Jobs for youth implode

By Caleb T. Maupin
Published Feb 23, 2008 10:10 AM

In the late 1970s the British punk band The Clash wrote and performed “Groovy Times,” a song about a pitched battle between unemployed youth and the cops in the Brixton area of London. The jobs the youth depended on simply didn’t exist any more.

It seems that today the situation is growing very similar for U.S. youth. The Web site of the Bureau of Labor Statistics shows that in January unemployment among young people ages 16-19 rose steeply, from 15 percent a year ago to 18 percent today. ( This dramatic increase has gone largely unreported in the capitalist media.

For many working-class youth, especially those trying to get an education, jobs in the service industries have been their only way of making some money, especially with the virtual dismantling of manufacturing in this country.

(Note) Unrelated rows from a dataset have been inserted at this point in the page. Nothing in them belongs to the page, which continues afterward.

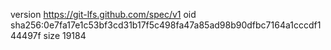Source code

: version https://git-lfs.github.com/spec/v1
oid sha256:0e7fa17e1c53bf3cd31b17f5c498fa47a85ad98b90dfbc7164a1cccdf144497f
size 19184
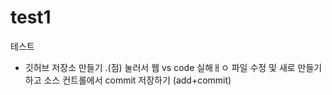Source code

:# test1
테스트

+ 깃허브 저장소 만들기
.(점) 눌러서 웹 vs code 실해ㅐㅇ
파일 수정 및 새로 만들기 하고
소스 컨트롤에서 commit 저장하기 (add+commit)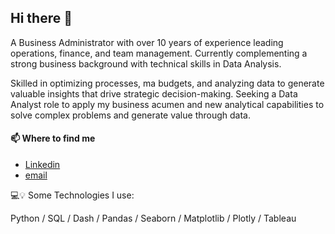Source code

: ## Hi there 👋

<!--
**JaneSarabiaC/JaneSarabiaC** is a ✨ _special_ ✨ repository because its `README.md` (this file) appears on your GitHub profile.-->

A Business Administrator with over 10 years of experience leading operations, finance, and team management. Currently complementing a strong business background with technical skills in Data Analysis.

Skilled in optimizing processes, ma budgets, and analyzing data to generate valuable insights that drive strategic decision-making. Seeking a Data Analyst role to apply my business acumen and new analytical capabilities to solve complex problems and generate value through data.

#### 📫 Where to find me

- [Linkedin](www.linkedin.com/in/janethsarabiac)
- [email](janeth.sarabiac@gmail.com)

💻💡 Some Technologies I use:
  
Python / SQL / Dash / Pandas / Seaborn / Matplotlib / Plotly / Tableau


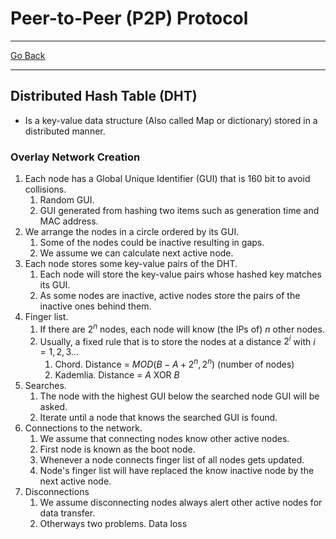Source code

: # Peer-to-Peer (P2P) Protocol
---
[Go Back](UNIOVI/3S2_DistSys/README.md)

---
## Distributed Hash Table (DHT)
- Is a key-value data structure (Also called Map or dictionary) stored in a distributed manner.
### Overlay Network Creation
1. Each node has a Global Unique Identifier (GUI) that is 160 bit to avoid collisions.
	1. Random GUI.
	2. GUI generated from hashing two items such as generation time and MAC address.
2. We arrange the nodes in a circle ordered by its GUI.
	1. Some of the nodes could be inactive resulting in gaps.
	2. We assume we can calculate next active node.
3. Each node stores some key-value pairs of the DHT.
	1. Each node will store the key-value pairs whose hashed key matches its GUI.
	2. As some nodes are inactive, active nodes store the pairs of the inactive ones behind them.
4. Finger list.
	1. If there are $2^n$ nodes, each node will know (the IPs of) $n$ other nodes.
	2. Usually, a fixed rule that is to store the nodes at a distance $2^i$ with $i = 1, 2, 3 ...$
		1. Chord. Distance = $MOD(B-A+2^n, 2^n$) (number of nodes)
		2. Kademlia. Distance = $A$ XOR $B$
5. Searches.
	1. The node with the highest GUI below the searched node GUI will be asked.
	2. Iterate until a node that knows the searched GUI is found.
6. Connections to the network.
	1. We assume that connecting nodes know other active nodes.
	2. First node is known as the boot node.
	3. Whenever a node connects finger list of all nodes gets updated.
	4. Node's finger list will have replaced the know inactive node by the next active node.
7. Disconnections
	1. We assume disconnecting nodes always alert other active nodes for data transfer.
	2. Otherways two problems. Data loss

On Feb. 5, the Institute for Supply Management reported that an index measuring the service sector of the economy had fallen to its lowest level since 2001, indicating a general economic slowdown. (New York Times, Feb. 6) This announcement was seen as so ominous that it caused big drops in the Asian stock markets that day.

McDonald’s recently announced that sales in its U.S. stores dropped in December, despite modest profit growth for the quarter. Starbucks, a corporation that hires many young people to serve coffee, grew by only 1 percent last year, the worst it’s done “in years.” (

Many service jobs, like supermarket clerks and gas station attendants, are being eliminated altogether. Self-service is replacing workers, many of them youth.

They are coming up against what Marxist-Leninists call overproduction. In a period of economic boom, competition drives the big capitalists to expand the means of production and at the same time cut wages, to the point where the volume of goods and services produced far exceeds what workers can afford to buy—even if they have credit cards. As wages decline and steady factory jobs are stolen from workers, they cannot afford to eat out, even at McDonalds, let alone buy an expensive coffee in the morning.

The view that capitalism is a paradise, created in Ayn Rand novels and other disgusting right-wing propaganda, is becoming a joke to the countless U.S. youth now under the pressure and strain of being unemployed in an economic system incapable of compassion.

Some 2 million U.S. workers are now locked away, the majority of them young people, and most for the victimless crime of selling drugs—something youth are known to turn to when legal means of getting by are less available.

But young people are known for their defiance, their will to resist and their courage against injustice. The recession we face currently could become much worse than the situation British youth faced at the time of the Brixton “riots” that The Clash sang about.

As capitalism deteriorates and millions of youth are up against a wall, they will discover that they have no choice but to stand up, fight back and smash the system that holds them down.